── MATERIAL SUPPLIED ──
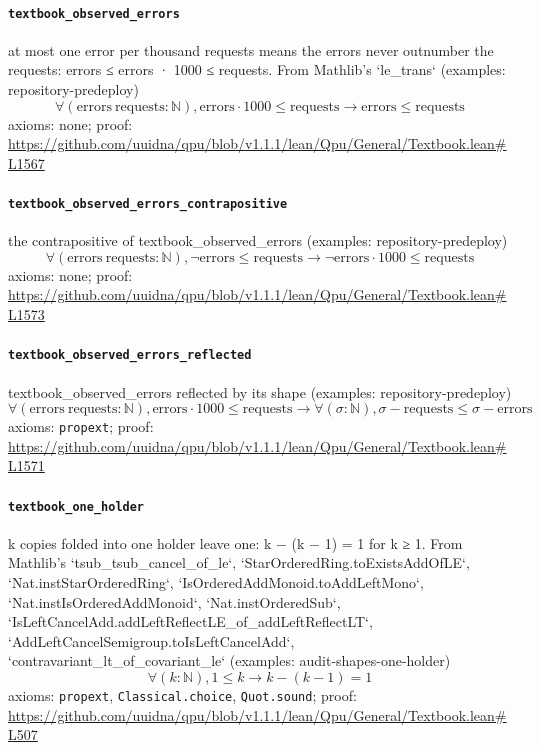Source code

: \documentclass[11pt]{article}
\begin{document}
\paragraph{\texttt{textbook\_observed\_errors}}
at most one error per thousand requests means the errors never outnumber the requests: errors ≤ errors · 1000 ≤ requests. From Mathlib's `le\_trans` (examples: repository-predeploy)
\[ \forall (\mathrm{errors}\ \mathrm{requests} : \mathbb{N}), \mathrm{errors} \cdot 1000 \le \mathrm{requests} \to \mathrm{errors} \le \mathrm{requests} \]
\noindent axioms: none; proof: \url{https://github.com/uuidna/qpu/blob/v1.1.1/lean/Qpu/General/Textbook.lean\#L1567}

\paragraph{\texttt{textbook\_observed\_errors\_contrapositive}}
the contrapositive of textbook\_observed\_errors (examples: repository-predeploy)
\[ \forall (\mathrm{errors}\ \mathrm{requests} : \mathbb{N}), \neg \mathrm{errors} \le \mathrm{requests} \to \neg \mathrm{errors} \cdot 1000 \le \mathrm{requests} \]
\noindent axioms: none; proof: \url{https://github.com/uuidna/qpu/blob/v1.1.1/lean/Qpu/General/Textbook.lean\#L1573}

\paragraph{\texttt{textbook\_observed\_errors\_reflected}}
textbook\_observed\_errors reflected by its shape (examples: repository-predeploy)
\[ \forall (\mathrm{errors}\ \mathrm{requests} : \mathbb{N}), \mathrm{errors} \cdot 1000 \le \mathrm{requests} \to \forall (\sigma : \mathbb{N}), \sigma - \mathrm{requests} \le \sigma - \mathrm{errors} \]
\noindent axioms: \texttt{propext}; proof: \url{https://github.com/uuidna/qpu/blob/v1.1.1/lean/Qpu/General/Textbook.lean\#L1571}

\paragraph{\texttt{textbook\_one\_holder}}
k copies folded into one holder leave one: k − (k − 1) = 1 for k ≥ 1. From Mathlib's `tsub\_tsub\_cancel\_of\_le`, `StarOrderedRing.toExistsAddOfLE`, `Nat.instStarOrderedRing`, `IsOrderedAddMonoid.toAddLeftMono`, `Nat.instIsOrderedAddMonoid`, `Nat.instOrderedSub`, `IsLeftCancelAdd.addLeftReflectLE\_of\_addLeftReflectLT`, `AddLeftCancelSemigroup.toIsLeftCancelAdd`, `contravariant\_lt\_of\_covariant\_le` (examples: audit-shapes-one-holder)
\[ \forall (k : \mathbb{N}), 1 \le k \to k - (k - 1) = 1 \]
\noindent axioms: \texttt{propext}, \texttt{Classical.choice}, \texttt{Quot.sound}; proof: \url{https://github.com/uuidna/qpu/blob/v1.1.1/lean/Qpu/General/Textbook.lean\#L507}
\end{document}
───
── MATERIAL SUPPLIED ──
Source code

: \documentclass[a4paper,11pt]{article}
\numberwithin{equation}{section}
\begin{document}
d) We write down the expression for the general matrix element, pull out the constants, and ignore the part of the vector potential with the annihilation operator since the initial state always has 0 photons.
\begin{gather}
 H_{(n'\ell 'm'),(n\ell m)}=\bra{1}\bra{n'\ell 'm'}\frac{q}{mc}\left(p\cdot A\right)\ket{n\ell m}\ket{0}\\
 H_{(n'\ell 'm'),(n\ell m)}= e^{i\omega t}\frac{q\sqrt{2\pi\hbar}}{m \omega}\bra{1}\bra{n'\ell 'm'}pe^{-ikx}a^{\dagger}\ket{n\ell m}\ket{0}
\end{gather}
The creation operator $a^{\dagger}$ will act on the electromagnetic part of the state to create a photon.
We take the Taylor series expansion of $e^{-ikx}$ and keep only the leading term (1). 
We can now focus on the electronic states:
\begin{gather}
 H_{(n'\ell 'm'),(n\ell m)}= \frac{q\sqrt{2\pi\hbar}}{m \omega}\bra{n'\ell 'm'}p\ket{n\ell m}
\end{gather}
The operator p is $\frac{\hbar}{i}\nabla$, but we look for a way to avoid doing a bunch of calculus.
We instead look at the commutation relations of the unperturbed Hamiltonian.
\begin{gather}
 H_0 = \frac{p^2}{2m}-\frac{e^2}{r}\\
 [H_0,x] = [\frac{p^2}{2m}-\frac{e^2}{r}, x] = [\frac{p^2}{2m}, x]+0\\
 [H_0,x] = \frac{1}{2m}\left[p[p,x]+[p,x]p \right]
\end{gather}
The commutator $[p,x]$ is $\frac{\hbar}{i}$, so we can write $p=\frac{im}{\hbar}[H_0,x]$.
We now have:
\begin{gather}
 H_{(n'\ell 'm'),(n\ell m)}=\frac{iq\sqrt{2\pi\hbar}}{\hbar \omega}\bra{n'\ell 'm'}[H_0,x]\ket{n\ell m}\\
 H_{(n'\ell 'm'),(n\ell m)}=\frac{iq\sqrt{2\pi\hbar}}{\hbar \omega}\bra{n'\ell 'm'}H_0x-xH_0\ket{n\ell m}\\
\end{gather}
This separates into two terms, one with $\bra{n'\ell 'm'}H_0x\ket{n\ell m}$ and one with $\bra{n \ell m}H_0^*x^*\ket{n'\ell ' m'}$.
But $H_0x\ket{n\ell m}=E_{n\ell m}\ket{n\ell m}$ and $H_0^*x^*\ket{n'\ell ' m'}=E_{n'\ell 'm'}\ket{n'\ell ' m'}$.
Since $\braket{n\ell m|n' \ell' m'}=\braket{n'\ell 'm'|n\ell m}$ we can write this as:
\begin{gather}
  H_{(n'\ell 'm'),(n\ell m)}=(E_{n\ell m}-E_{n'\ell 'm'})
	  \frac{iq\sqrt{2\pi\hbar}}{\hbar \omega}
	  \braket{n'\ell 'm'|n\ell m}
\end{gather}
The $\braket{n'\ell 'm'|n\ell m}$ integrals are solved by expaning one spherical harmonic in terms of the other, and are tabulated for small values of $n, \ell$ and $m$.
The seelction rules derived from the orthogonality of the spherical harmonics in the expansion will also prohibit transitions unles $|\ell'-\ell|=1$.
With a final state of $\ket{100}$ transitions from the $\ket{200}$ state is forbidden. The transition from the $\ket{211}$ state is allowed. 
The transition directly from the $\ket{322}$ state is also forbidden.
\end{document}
───
- WORK TO BE COMPLETED
Work out how many lines of the records contain the string "propext". Nothing but the number should be written.

- RESULT FOR THIS TASK
2